I know that uttering the word spring on February 18 does nothing but set up false hope, so I'm hoping that by placing the word here on my computer screen I will keep my silent spring firmly in the realm of actual hope. Although there is still quite a bite in the air and the trees stand as stark and barren as they did in January, today was the first day where I could feel the change is coming. Sometimes I think I actually like this part of the year the best. It's still cold and the snow could fly tomorrow, but there is that real promise of spring. It is the anticipation that I love the best. Perhaps it's the same reason I never minded not being in love. When you're not in love, you know you will get to fall all over again. But once all the beautiful summer days come, I find myself missing the anticipation. This time of year feels full of promise and better things to come. It's like being a four-year-old on Christmas eve but for weeks at a time. I love this time of year.

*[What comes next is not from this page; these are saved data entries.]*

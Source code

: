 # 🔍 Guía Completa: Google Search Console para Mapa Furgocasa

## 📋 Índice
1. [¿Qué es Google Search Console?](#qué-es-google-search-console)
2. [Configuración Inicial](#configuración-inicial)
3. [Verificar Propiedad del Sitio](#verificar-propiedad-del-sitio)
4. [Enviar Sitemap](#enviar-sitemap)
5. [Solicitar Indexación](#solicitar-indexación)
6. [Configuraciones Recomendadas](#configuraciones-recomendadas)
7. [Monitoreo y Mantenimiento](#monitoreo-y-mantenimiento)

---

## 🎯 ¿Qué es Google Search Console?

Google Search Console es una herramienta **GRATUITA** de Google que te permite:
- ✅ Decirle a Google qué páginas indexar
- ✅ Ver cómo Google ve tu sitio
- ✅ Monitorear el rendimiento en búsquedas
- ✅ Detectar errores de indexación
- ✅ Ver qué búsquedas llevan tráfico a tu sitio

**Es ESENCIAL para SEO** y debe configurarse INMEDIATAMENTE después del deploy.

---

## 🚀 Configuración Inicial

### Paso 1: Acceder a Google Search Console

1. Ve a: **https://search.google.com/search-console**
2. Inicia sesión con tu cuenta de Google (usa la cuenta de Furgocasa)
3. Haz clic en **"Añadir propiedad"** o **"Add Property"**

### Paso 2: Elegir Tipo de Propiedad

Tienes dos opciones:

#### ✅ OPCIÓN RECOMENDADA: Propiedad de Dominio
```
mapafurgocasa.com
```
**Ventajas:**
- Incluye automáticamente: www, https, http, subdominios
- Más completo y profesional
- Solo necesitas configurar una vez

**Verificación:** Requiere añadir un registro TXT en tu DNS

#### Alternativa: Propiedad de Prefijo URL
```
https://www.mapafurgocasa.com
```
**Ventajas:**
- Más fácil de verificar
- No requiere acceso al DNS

Although the change is subtle, I know I'm not alone in my anticipation. Everything was different today. The neighbors smiled a little bigger and Kira's tail wagged a little wider (to the detriment of the skaters and runners who thought they might be able to share Kira's sidewalk). People took five minutes to talk to each other, a welcome change from the bundled up, split-second exchanges people share during the months where the goal is to get from warm spot to warm spot as quickly as possible. To top it all off, as Kira and I walked through the neighborhood I saw what my scientific eye was waiting for . . . irrefutable proof that spring is coming. Under the curled up, brown leaves of last year's pansies, I saw small green shoots and leaves springing up, ready to relieve the tired winter foliage of its ugly place-holding duties. I'm not ready to yell it out quite yet, but spring is definitely rooted in the realm of hopeful possibilities. You can't argue with the pansies.